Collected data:
^^^^^^^^

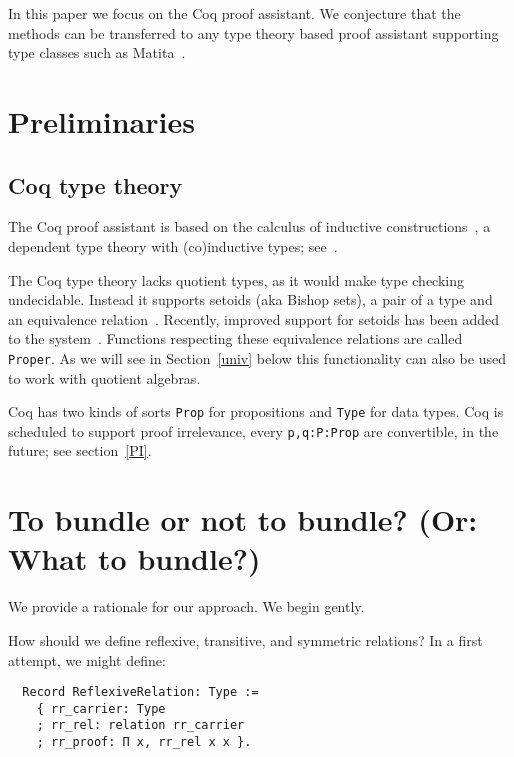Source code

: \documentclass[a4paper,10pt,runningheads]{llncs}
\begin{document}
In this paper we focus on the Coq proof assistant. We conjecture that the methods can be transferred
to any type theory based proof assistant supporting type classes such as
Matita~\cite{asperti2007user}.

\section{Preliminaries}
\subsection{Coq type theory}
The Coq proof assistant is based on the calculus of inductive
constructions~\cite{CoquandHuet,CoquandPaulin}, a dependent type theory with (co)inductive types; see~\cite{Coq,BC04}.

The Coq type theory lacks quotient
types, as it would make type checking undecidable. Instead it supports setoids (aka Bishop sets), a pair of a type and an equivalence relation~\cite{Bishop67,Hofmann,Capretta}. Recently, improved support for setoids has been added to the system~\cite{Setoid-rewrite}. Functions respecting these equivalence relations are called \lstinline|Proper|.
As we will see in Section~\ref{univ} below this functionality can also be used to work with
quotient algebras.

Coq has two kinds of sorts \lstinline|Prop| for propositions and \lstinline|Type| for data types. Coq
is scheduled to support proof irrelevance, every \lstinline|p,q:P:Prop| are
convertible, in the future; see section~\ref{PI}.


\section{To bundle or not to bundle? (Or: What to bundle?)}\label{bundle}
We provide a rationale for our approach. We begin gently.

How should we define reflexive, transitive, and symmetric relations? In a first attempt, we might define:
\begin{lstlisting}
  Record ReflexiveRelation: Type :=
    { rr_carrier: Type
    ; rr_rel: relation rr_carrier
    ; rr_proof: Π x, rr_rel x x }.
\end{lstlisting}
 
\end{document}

^^^^^^^^

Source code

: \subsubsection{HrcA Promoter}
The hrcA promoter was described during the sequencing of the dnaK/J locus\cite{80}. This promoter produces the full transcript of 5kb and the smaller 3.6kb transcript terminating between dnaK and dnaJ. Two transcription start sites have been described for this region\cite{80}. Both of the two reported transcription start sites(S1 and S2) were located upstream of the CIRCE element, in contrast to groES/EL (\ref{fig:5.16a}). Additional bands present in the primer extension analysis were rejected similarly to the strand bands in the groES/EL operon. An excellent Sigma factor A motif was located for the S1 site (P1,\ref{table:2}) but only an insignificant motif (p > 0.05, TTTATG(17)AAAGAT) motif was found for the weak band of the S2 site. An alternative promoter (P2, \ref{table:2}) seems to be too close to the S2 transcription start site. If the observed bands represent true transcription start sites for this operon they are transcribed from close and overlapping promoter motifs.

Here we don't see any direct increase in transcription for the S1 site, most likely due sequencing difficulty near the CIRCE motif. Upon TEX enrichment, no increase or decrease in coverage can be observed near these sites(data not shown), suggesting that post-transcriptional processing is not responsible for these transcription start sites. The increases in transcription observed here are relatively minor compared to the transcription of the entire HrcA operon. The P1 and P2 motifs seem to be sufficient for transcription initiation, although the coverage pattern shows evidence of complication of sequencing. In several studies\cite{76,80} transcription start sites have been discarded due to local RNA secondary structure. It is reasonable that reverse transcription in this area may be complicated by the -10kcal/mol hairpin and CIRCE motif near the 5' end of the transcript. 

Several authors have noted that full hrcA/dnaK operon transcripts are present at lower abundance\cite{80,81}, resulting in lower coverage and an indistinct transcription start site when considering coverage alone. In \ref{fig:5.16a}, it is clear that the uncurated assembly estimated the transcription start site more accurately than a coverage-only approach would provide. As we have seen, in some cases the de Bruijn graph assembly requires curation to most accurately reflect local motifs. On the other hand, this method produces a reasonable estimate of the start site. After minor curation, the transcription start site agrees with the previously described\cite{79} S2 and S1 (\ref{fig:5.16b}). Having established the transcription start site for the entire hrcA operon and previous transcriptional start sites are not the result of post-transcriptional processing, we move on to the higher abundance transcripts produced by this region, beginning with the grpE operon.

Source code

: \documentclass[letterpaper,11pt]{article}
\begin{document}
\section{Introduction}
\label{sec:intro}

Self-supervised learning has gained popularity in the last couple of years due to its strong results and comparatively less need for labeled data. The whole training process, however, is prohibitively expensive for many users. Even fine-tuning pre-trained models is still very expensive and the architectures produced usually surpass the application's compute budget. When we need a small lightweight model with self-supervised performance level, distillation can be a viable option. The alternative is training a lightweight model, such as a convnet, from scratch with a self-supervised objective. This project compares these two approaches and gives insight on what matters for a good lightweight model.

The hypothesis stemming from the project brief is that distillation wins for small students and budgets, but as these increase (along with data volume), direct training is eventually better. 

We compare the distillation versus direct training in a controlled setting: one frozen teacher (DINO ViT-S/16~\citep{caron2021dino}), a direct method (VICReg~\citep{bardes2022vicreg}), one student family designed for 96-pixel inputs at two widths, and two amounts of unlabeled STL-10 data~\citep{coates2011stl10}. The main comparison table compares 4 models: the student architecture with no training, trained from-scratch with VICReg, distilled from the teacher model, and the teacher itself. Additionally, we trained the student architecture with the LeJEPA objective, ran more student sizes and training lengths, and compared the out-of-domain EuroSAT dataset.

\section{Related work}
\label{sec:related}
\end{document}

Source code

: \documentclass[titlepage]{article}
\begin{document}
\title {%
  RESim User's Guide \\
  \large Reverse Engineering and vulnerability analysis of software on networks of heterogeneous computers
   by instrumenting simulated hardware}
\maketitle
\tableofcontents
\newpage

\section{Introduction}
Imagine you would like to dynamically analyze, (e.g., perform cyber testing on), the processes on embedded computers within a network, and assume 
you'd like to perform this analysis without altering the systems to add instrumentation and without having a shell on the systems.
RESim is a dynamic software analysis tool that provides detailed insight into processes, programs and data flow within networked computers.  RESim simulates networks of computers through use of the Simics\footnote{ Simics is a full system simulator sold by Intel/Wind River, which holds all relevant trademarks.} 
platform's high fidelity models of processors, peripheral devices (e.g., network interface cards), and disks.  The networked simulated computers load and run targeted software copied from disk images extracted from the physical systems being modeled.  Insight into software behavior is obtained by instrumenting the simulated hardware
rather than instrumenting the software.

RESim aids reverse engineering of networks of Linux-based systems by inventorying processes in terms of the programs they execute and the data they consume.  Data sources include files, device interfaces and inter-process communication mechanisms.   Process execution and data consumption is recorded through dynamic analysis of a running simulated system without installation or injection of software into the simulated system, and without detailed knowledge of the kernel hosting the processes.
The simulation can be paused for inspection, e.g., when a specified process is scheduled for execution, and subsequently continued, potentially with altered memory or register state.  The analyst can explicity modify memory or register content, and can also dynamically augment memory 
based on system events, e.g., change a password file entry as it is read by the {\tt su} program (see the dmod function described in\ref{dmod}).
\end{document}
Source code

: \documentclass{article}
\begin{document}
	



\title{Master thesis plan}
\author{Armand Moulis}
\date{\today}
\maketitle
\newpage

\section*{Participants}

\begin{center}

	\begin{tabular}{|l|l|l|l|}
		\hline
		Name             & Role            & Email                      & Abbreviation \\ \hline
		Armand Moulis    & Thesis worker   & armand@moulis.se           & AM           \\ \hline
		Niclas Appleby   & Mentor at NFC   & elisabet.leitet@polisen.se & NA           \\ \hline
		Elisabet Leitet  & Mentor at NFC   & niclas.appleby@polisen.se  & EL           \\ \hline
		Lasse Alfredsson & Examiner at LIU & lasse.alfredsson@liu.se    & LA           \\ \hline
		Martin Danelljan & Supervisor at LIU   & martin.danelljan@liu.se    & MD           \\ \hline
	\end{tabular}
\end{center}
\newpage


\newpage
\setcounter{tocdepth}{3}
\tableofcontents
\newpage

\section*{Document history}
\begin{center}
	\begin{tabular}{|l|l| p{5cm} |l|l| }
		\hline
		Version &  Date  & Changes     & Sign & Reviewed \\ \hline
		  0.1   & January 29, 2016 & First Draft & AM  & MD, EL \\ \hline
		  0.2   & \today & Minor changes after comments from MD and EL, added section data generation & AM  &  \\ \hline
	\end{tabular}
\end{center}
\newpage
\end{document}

^^^^^^^^

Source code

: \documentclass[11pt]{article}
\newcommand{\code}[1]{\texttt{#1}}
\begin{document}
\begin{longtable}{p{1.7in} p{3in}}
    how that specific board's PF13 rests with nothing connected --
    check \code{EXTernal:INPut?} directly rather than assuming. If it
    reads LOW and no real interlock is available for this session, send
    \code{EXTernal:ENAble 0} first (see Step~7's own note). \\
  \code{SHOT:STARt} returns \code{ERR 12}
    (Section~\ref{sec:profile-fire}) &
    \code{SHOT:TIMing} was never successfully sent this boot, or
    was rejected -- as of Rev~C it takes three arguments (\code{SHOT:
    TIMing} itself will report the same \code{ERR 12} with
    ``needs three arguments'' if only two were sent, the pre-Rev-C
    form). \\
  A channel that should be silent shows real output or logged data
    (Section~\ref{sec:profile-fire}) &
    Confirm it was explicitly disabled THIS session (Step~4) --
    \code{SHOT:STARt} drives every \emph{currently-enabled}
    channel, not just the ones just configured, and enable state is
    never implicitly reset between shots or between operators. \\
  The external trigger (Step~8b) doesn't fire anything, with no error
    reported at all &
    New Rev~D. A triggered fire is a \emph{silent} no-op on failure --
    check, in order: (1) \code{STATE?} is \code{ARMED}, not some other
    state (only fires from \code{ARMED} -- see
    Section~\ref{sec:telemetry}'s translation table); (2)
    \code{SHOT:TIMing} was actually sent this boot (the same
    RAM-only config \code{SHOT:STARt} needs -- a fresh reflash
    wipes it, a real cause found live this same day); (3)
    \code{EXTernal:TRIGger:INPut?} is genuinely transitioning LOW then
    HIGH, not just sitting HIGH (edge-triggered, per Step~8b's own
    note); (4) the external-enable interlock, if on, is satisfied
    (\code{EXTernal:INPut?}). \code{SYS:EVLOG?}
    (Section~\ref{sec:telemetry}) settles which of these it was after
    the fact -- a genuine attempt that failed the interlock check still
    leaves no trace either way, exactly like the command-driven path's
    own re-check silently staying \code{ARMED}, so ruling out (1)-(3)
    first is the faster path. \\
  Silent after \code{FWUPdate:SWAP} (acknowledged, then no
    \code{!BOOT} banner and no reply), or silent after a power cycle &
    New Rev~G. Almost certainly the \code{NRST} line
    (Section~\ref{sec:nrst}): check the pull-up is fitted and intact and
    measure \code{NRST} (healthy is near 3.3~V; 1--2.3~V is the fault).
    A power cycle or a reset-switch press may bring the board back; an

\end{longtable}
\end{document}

^^^^^^^^

-- What to produce --
If a line in the records holds the string "within", copy it.

-- Solution for this task --
Imagine you would like to dynamically analyze, (e.g., perform cyber testing on), the processes on embedded computers within a network, and assume 
RESim is a dynamic software analysis tool that provides detailed insight into processes, programs and data flow within networked computers.  RESim simulates networks of computers through use of the Simics\footnote{ Simics is a full system simulator sold by Intel/Wind River, which holds all relevant trademarks.} 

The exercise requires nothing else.